No caminho, encontrei-me com 2 figuras curiosas: uma feminista com a camisa escrito “Lilith na Presidência, já” e com John Lennon e Paul McCartney tocando violão e cantando, o que confirma sua morte em 1966. “Fãs dos The Beatles, vocês estão sendo enganados!”, pensei indignado. Afinal, paguei uma fortuna para assistir o show do seu então sósia no Brasil. Viam-se várias placas de sinalização, apontando em direções diferentes: axé, sertanejo, funk carioca e pop mundial. Como eu não estou a fim de beijar na boca, nunca fui chifrado, não quero que roubem minha alma e nem to afim de uma parada gay, continuei na mesma direção.

Depois de vários ciclos sonos-vigília, o número de pessoas no estado de embriaguez jogadas pelas escuras e quentes ruas ia diminuindo. No lugar da barulheira e multidão agitada, encontrava-se um lugar mais silencioso e calmo. De um lado, era totalmente quieto, chegava a ser meio deprimente de tanto silêncio. Do outro, ouviam-se gritos de dor, mas sem a agitação da multidão:

- Do lado direito é uma área mais habitada pelas almas mais velhas do Inferno, as que se cansaram da rotina de consumir bebidas alcoólicas e curtir shows durante milênios – explicou Caim.

Deve ser deprimente viver ali. “O inferno nos castiga indiretamente”, ponderei.

Lembrei de um vizinho que tive: um velho chato e ranzinza, que sempre me mandava abaixar o som quando fazia um rock em casa, com meus amigos. Ele era casado, mas tinha várias amantes. Com certeza está aqui no Inferno. Espero que ele esteja satisfeito com todo seu silêncio.
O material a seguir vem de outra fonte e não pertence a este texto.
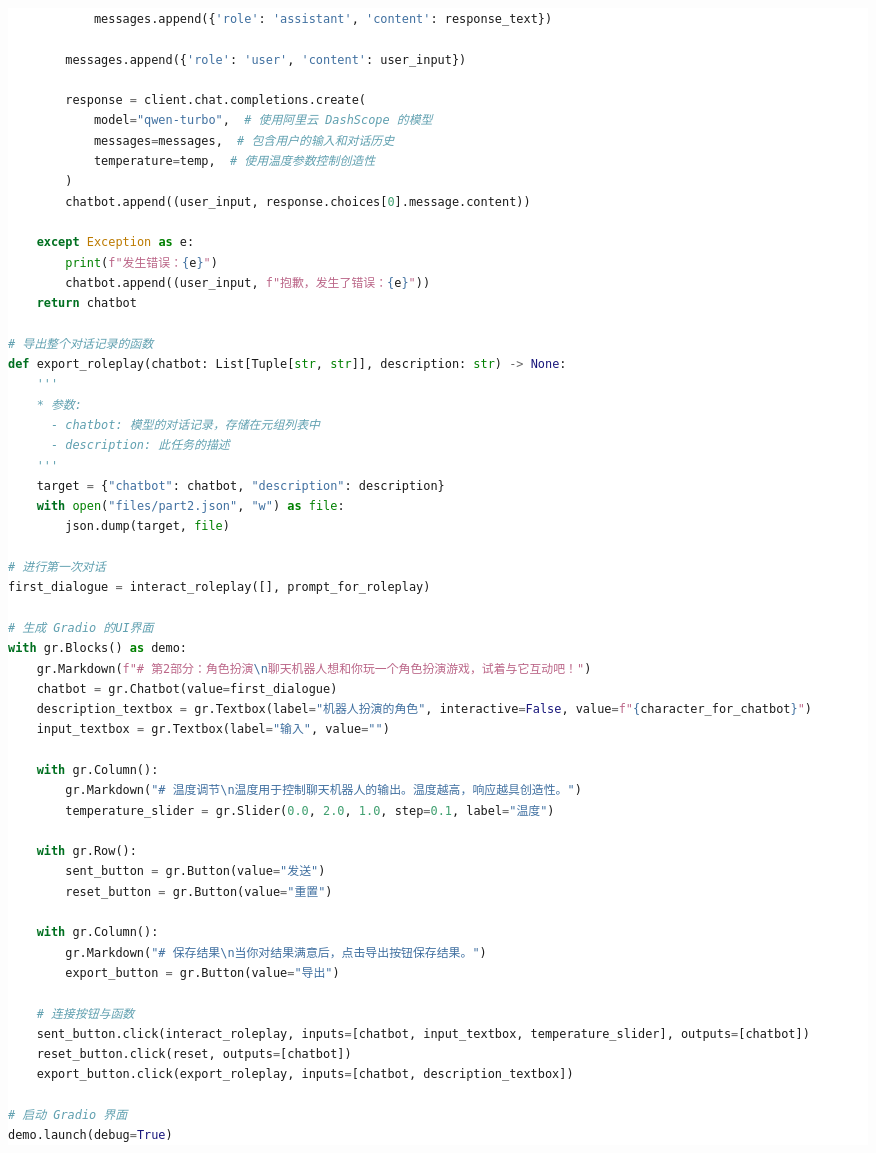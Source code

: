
 ```python
            messages.append({'role': 'assistant', 'content': response_text})

        messages.append({'role': 'user', 'content': user_input})

        response = client.chat.completions.create(
            model="qwen-turbo",  # 使用阿里云 DashScope 的模型
            messages=messages,  # 包含用户的输入和对话历史
            temperature=temp,  # 使用温度参数控制创造性
        )
        chatbot.append((user_input, response.choices[0].message.content))

    except Exception as e:
        print(f"发生错误：{e}")
        chatbot.append((user_input, f"抱歉，发生了错误：{e}"))
    return chatbot

# 导出整个对话记录的函数
def export_roleplay(chatbot: List[Tuple[str, str]], description: str) -> None:
    '''
    * 参数:
      - chatbot: 模型的对话记录，存储在元组列表中
      - description: 此任务的描述
    '''
    target = {"chatbot": chatbot, "description": description}
    with open("files/part2.json", "w") as file:
        json.dump(target, file)

# 进行第一次对话
first_dialogue = interact_roleplay([], prompt_for_roleplay)

# 生成 Gradio 的UI界面
with gr.Blocks() as demo:
    gr.Markdown(f"# 第2部分：角色扮演\n聊天机器人想和你玩一个角色扮演游戏，试着与它互动吧！")
    chatbot = gr.Chatbot(value=first_dialogue)
    description_textbox = gr.Textbox(label="机器人扮演的角色", interactive=False, value=f"{character_for_chatbot}")
    input_textbox = gr.Textbox(label="输入", value="")
    
    with gr.Column():
        gr.Markdown("# 温度调节\n温度用于控制聊天机器人的输出。温度越高，响应越具创造性。")
        temperature_slider = gr.Slider(0.0, 2.0, 1.0, step=0.1, label="温度")
    
    with gr.Row():
        sent_button = gr.Button(value="发送")
        reset_button = gr.Button(value="重置")
    
    with gr.Column():
        gr.Markdown("# 保存结果\n当你对结果满意后，点击导出按钮保存结果。")
        export_button = gr.Button(value="导出")

    # 连接按钮与函数
    sent_button.click(interact_roleplay, inputs=[chatbot, input_textbox, temperature_slider], outputs=[chatbot])
    reset_button.click(reset, outputs=[chatbot])
    export_button.click(export_roleplay, inputs=[chatbot, description_textbox])

# 启动 Gradio 界面
demo.launch(debug=True)
```
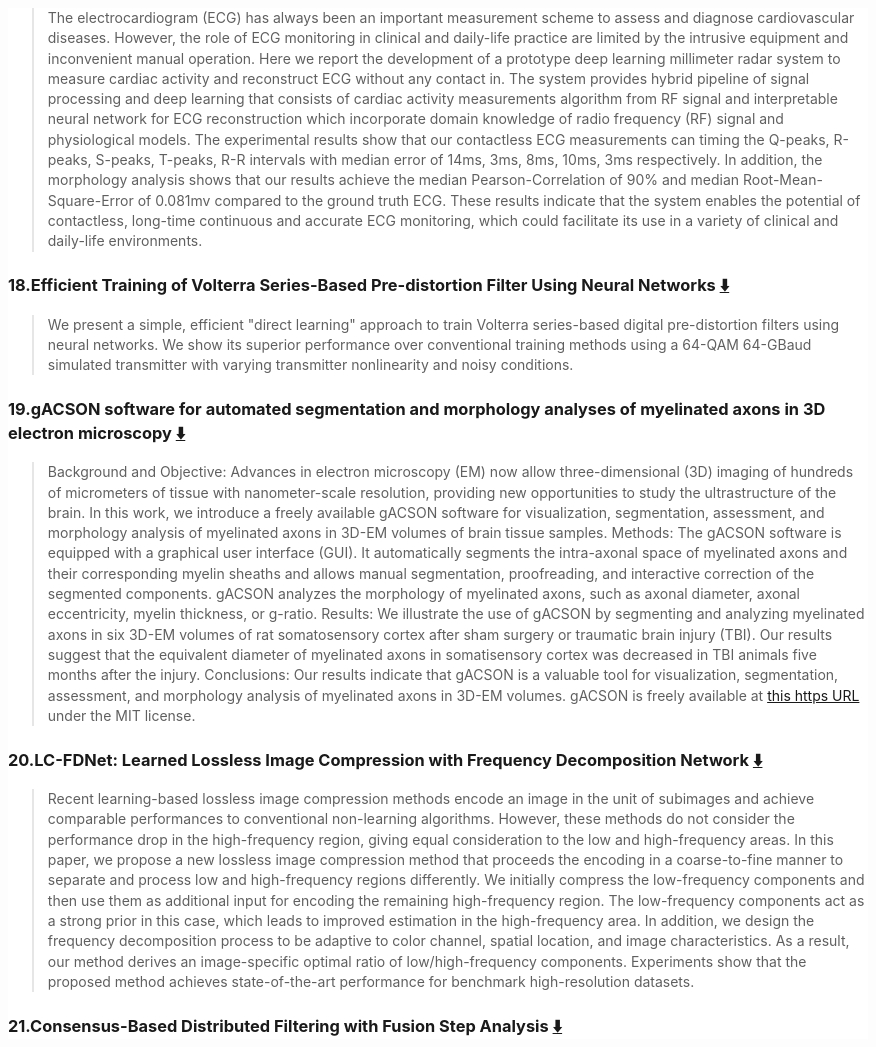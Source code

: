 >  The electrocardiogram (ECG) has always been an important measurement scheme to assess and diagnose cardiovascular diseases. However, the role of ECG monitoring in clinical and daily-life practice are limited by the intrusive equipment and inconvenient manual operation. Here we report the development of a prototype deep learning millimeter radar system to measure cardiac activity and reconstruct ECG without any contact in. The system provides hybrid pipeline of signal processing and deep learning that consists of cardiac activity measurements algorithm from RF signal and interpretable neural network for ECG reconstruction which incorporate domain knowledge of radio frequency (RF) signal and physiological models. The experimental results show that our contactless ECG measurements can timing the Q-peaks, R-peaks, S-peaks, T-peaks, R-R intervals with median error of 14ms, 3ms, 8ms, 10ms, 3ms respectively. In addition, the morphology analysis shows that our results achieve the median Pearson-Correlation of 90% and median Root-Mean-Square-Error of 0.081mv compared to the ground truth ECG. These results indicate that the system enables the potential of contactless, long-time continuous and accurate ECG monitoring, which could facilitate its use in a variety of clinical and daily-life environments.      
### 18.Efficient Training of Volterra Series-Based Pre-distortion Filter Using Neural Networks  [ :arrow_down: ](https://arxiv.org/pdf/2112.06637.pdf)
>  We present a simple, efficient "direct learning" approach to train Volterra series-based digital pre-distortion filters using neural networks. We show its superior performance over conventional training methods using a 64-QAM 64-GBaud simulated transmitter with varying transmitter nonlinearity and noisy conditions.      
### 19.gACSON software for automated segmentation and morphology analyses of myelinated axons in 3D electron microscopy  [ :arrow_down: ](https://arxiv.org/pdf/2112.06476.pdf)
>  Background and Objective: Advances in electron microscopy (EM) now allow three-dimensional (3D) imaging of hundreds of micrometers of tissue with nanometer-scale resolution, providing new opportunities to study the ultrastructure of the brain. In this work, we introduce a freely available gACSON software for visualization, segmentation, assessment, and morphology analysis of myelinated axons in 3D-EM volumes of brain tissue samples. Methods: The gACSON software is equipped with a graphical user interface (GUI). It automatically segments the intra-axonal space of myelinated axons and their corresponding myelin sheaths and allows manual segmentation, proofreading, and interactive correction of the segmented components. gACSON analyzes the morphology of myelinated axons, such as axonal diameter, axonal eccentricity, myelin thickness, or g-ratio. Results: We illustrate the use of gACSON by segmenting and analyzing myelinated axons in six 3D-EM volumes of rat somatosensory cortex after sham surgery or traumatic brain injury (TBI). Our results suggest that the equivalent diameter of myelinated axons in somatisensory cortex was decreased in TBI animals five months after the injury. Conclusions: Our results indicate that gACSON is a valuable tool for visualization, segmentation, assessment, and morphology analysis of myelinated axons in 3D-EM volumes. gACSON is freely available at <a class="link-external link-https" href="https://github.com/AndreaBehan/g-ACSON" rel="external noopener nofollow">this https URL</a> under the MIT license.      
### 20.LC-FDNet: Learned Lossless Image Compression with Frequency Decomposition Network  [ :arrow_down: ](https://arxiv.org/pdf/2112.06417.pdf)
>  Recent learning-based lossless image compression methods encode an image in the unit of subimages and achieve comparable performances to conventional non-learning algorithms. However, these methods do not consider the performance drop in the high-frequency region, giving equal consideration to the low and high-frequency areas. In this paper, we propose a new lossless image compression method that proceeds the encoding in a coarse-to-fine manner to separate and process low and high-frequency regions differently. We initially compress the low-frequency components and then use them as additional input for encoding the remaining high-frequency region. The low-frequency components act as a strong prior in this case, which leads to improved estimation in the high-frequency area. In addition, we design the frequency decomposition process to be adaptive to color channel, spatial location, and image characteristics. As a result, our method derives an image-specific optimal ratio of low/high-frequency components. Experiments show that the proposed method achieves state-of-the-art performance for benchmark high-resolution datasets.      
### 21.Consensus-Based Distributed Filtering with Fusion Step Analysis  [ :arrow_down: ](https://arxiv.org/pdf/2112.06395.pdf)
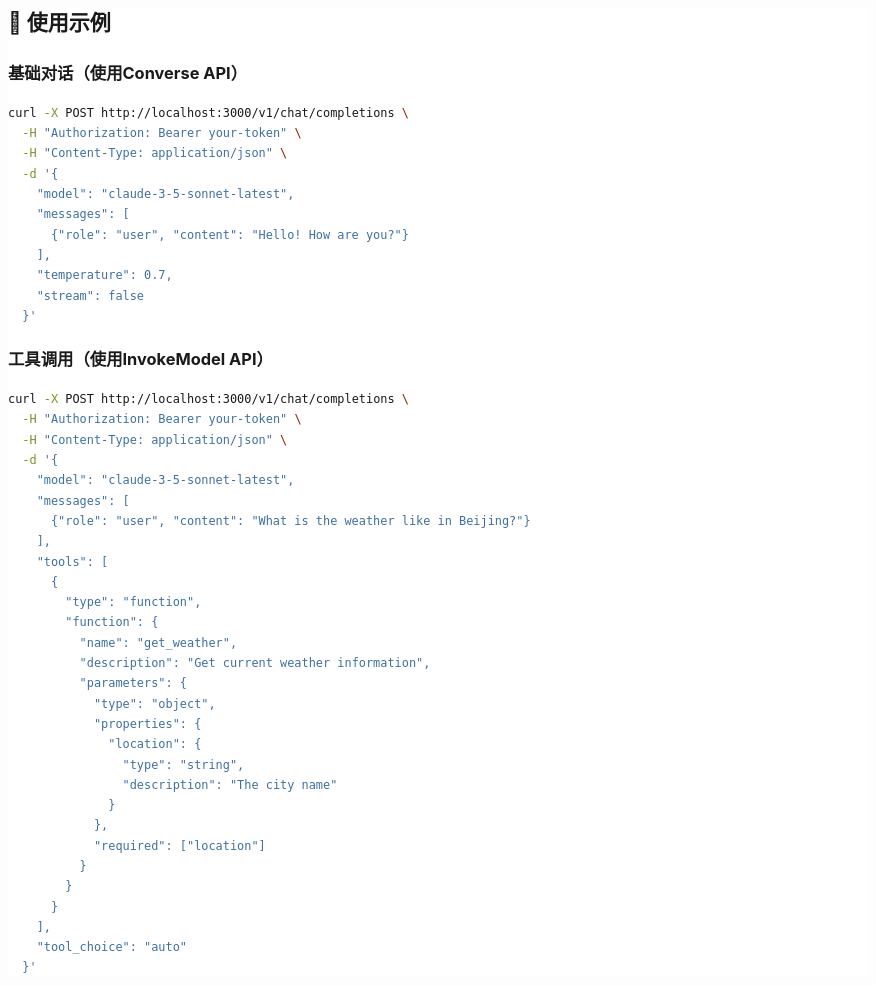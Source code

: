 ## 🚀 使用示例

### 基础对话（使用Converse API）

```bash
curl -X POST http://localhost:3000/v1/chat/completions \
  -H "Authorization: Bearer your-token" \
  -H "Content-Type: application/json" \
  -d '{
    "model": "claude-3-5-sonnet-latest",
    "messages": [
      {"role": "user", "content": "Hello! How are you?"}
    ],
    "temperature": 0.7,
    "stream": false
  }'
```

### 工具调用（使用InvokeModel API）

```bash
curl -X POST http://localhost:3000/v1/chat/completions \
  -H "Authorization: Bearer your-token" \
  -H "Content-Type: application/json" \
  -d '{
    "model": "claude-3-5-sonnet-latest",
    "messages": [
      {"role": "user", "content": "What is the weather like in Beijing?"}
    ],
    "tools": [
      {
        "type": "function",
        "function": {
          "name": "get_weather",
          "description": "Get current weather information",
          "parameters": {
            "type": "object",
            "properties": {
              "location": {
                "type": "string",
                "description": "The city name"
              }
            },
            "required": ["location"]
          }
        }
      }
    ],
    "tool_choice": "auto"
  }'
```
- Do outro lado, é o local de sofrimento e tormenta do Inferno. Ali, estão pessoas realmente ruins, que mataram e torturaram pessoas durante qualquer período terrestre. Foram trancafiadas ali pelos próprios moradores do Inferno. Afinal, ninguém quer conviver com pessoas assim, né? – completou Caim.

- Espero que os malditos ditadores e colonizadores estejam ali – disse eu - e também os pilotos dos aviões do atentado de onze de setembro. Aquilo que fizeram com milhares de pessoas é imperdoável. Ficamos sem assistir um episódio de Dragon Ball Z por culpa deles. Malditos! – completei.

Continuamos a caminhada durante muito tempo, se é que o tempo existe aqui.

Quanto mais nos afastávamos do centro e de todo o movimento, mais sombrio e assustador ficava o Inferno. O cenário ainda era o mesmo: pedras, lavas e fogo. Mas a energia era diferente. A cada passo eu me sentia mais aterrorizado e com uma sensação ruim.

De longe se via, finalmente, um ponto avermelhado no topo de uma colina. Era o Castelo Vermelho. Logo, pensei “Espere por mim, Hades” e nos aproximamos dos portões reais:

- Já sinto o cheiro dos meus pecados – disse eu.